Ficus yoponensis
- Conservation status: Least Concern (IUCN 3.1)

Scientific classification
- Kingdom: Plantae
- Clade: Tracheophytes
- Clade: Angiosperms
- Clade: Eudicots
- Clade: Rosids
- Order: Rosales
- Family: Moraceae
- Genus: Ficus
- Subgenus: F. subg. Pharmacosycea
- Species: F. yoponensis
- Binomial name: Ficus yoponensis Desv.
- Synonyms: Ficus finlayana Warb.; Ficus tobagensis Urb.;

= Ficus yoponensis =

- Genus: Ficus
- Species: yoponensis
- Authority: Desv.
- Conservation status: LC
- Synonyms: Ficus finlayana Warb., Ficus tobagensis Urb.

Species of fig tree from Central and South America

Ficus yoponensis is a species of fig tree native to Mexico, Central America, and northwestern South America. It can grow to heights of 40–50 m tall, having a trunk diameter of 1 m. The trunk is buttressed, light grey in colour and reasonably smooth. Its petioles are 1–2.5 cm long, the stipules are straight and 3–5 cm long. The leaves and stems are hairless. The leaves are 6–11 cm long and 2.5–4 cm wide, but larger in juveniles, being up to 28 cm long and 5 cm wide. The time at which they flower varies between individuals, but each tree tends to flower at a similar time each year. As in all figs, the flowers are enclosed inside the fig and can only be accessed by fig wasps, which enter to pollinate the flowers and lay their own eggs. The resulting fruit grows to 1.8 cm in diameter and turns from green to purple with maturity. On average in Panama, F. yoponensis produce a new flush of leaves every 20 weeks and flower every 25 weeks. The species is similar in appearance to Ficus insipida but has smaller leaves, stipules and fruits and only occurs in primary forest whereas F. insipida is also found in secondary forest.

==Distribution==
Ficus yoponensis is native to central and southern Mexico, Central America, and Colombia, Venezuela, Ecuador and Peru in South America. It grows from sea level to 1600 m above sea level but is usually found between 500 and 1200 m. Along with F. insipida it is one of the two most abundant species of fig tree found on Barro Colorado Island, Panama.

==Ecology==
Ficus yoponensis is pollinated by the fig wasp Tetrapus ecuadoranus: 58% of figs are fertilised by only one female.

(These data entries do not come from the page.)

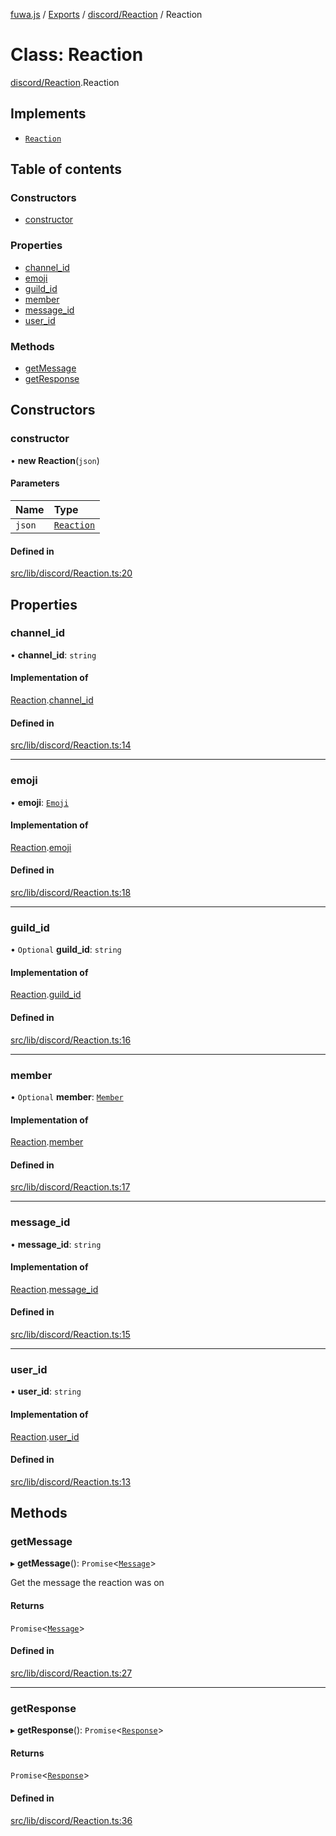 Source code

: [fuwa.js](../README.md) / [Exports](../modules.md) / [discord/Reaction](../modules/discord_Reaction.md) / Reaction

# Class: Reaction

[discord/Reaction](../modules/discord_Reaction.md).Reaction

## Implements

- [`Reaction`](../interfaces/_DiscordAPI.Reaction.md)

## Table of contents

### Constructors

- [constructor](discord_Reaction.Reaction.md#constructor)

### Properties

- [channel_id](discord_Reaction.Reaction.md#channel_id)
- [emoji](discord_Reaction.Reaction.md#emoji)
- [guild_id](discord_Reaction.Reaction.md#guild_id)
- [member](discord_Reaction.Reaction.md#member)
- [message_id](discord_Reaction.Reaction.md#message_id)
- [user_id](discord_Reaction.Reaction.md#user_id)

### Methods

- [getMessage](discord_Reaction.Reaction.md#getmessage)
- [getResponse](discord_Reaction.Reaction.md#getresponse)

## Constructors

### constructor

• **new Reaction**(`json`)

#### Parameters

| Name | Type |
| :------ | :------ |
| `json` | [`Reaction`](../interfaces/_DiscordAPI.Reaction.md) |

#### Defined in

[src/lib/discord/Reaction.ts:20](https://github.com/Fuwajs/Fuwa.js/blob/6865cb6/src/lib/discord/Reaction.ts#L20)

## Properties

### channel\_id

• **channel\_id**: `string`

#### Implementation of

[Reaction](../interfaces/_DiscordAPI.Reaction.md).[channel_id](../interfaces/_DiscordAPI.Reaction.md#channel_id)

#### Defined in

[src/lib/discord/Reaction.ts:14](https://github.com/Fuwajs/Fuwa.js/blob/6865cb6/src/lib/discord/Reaction.ts#L14)

___

### emoji

• **emoji**: [`Emoji`](../interfaces/_DiscordAPI.Emoji.md)

#### Implementation of

[Reaction](../interfaces/_DiscordAPI.Reaction.md).[emoji](../interfaces/_DiscordAPI.Reaction.md#emoji)

#### Defined in

[src/lib/discord/Reaction.ts:18](https://github.com/Fuwajs/Fuwa.js/blob/6865cb6/src/lib/discord/Reaction.ts#L18)

___

### guild\_id

• `Optional` **guild\_id**: `string`

#### Implementation of

[Reaction](../interfaces/_DiscordAPI.Reaction.md).[guild_id](../interfaces/_DiscordAPI.Reaction.md#guild_id)

#### Defined in

[src/lib/discord/Reaction.ts:16](https://github.com/Fuwajs/Fuwa.js/blob/6865cb6/src/lib/discord/Reaction.ts#L16)

___

### member

• `Optional` **member**: [`Member`](../interfaces/_DiscordAPI.Member.md)

#### Implementation of

[Reaction](../interfaces/_DiscordAPI.Reaction.md).[member](../interfaces/_DiscordAPI.Reaction.md#member)

#### Defined in

[src/lib/discord/Reaction.ts:17](https://github.com/Fuwajs/Fuwa.js/blob/6865cb6/src/lib/discord/Reaction.ts#L17)

___

### message\_id

• **message\_id**: `string`

#### Implementation of

[Reaction](../interfaces/_DiscordAPI.Reaction.md).[message_id](../interfaces/_DiscordAPI.Reaction.md#message_id)

#### Defined in

[src/lib/discord/Reaction.ts:15](https://github.com/Fuwajs/Fuwa.js/blob/6865cb6/src/lib/discord/Reaction.ts#L15)

___

### user\_id

• **user\_id**: `string`

#### Implementation of

[Reaction](../interfaces/_DiscordAPI.Reaction.md).[user_id](../interfaces/_DiscordAPI.Reaction.md#user_id)

#### Defined in

[src/lib/discord/Reaction.ts:13](https://github.com/Fuwajs/Fuwa.js/blob/6865cb6/src/lib/discord/Reaction.ts#L13)

## Methods

### getMessage

▸ **getMessage**(): `Promise`<[`Message`](discord_Message.Message.md)\>

Get the message the reaction was on

#### Returns

`Promise`<[`Message`](discord_Message.Message.md)\>

#### Defined in

[src/lib/discord/Reaction.ts:27](https://github.com/Fuwajs/Fuwa.js/blob/6865cb6/src/lib/discord/Reaction.ts#L27)

___

### getResponse

▸ **getResponse**(): `Promise`<[`Response`](Response.Response-1.md)\>

#### Returns

`Promise`<[`Response`](Response.Response-1.md)\>

#### Defined in

[src/lib/discord/Reaction.ts:36](https://github.com/Fuwajs/Fuwa.js/blob/6865cb6/src/lib/discord/Reaction.ts#L36)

The fruits and leaves of F. yoponensis are eaten by several species. The fruits are eaten by bats, which then disperse their seeds. The stipules and fruits are collected by the leaf cutter ant, Atta colombica. The leaves and especially the fruit of F. yoponensis and F. insipida are a preferred food of howler monkeys (Alouatta palliata) in Panama, with one troop on Barro Colorado Island spending one quarter of its time feeding on these two tree species. Spider monkeys (Ateles geoffroyi) also feed on the leaves, which contain 11% protein and 4% sugars and remain similar in chemical composition throughout their lifespan, unlike most tree species. When fresh, the young leaves contain up to 585 mg of ascorbic acid (vitamin C) per 100 g and the fruits contain 268 mg per 100 g. Like humans A. palliata and A. geoffroyi require vitamin C in their diet, since they do not possess the gene for L-gulonolactone oxidase, the enzyme required to convert glucose to ascorbic acid. The fruits of F. yoponensis contain more vitamin C than any other fruit available to the monkeys on Barro Colorado Island.

Various invertebrates live in water-filled holes into which leaf litter falls; as it decomposes it provides food for the animals. The leaves of F. yoponensis soften quickly after falling into the holes and are then eaten by Scirtid beetle larvae, leaving only a skeleton behind. An experiment in the rainforest, where leaves of F. yoponensis were added to an artificial pool containing 650 mL of water found that sixteen species lived in them, with the mosquito Culex mollis being the most abundant. Yanoviak found that the average volume of the holes was 0.3 L and that they contained 67 individual animals.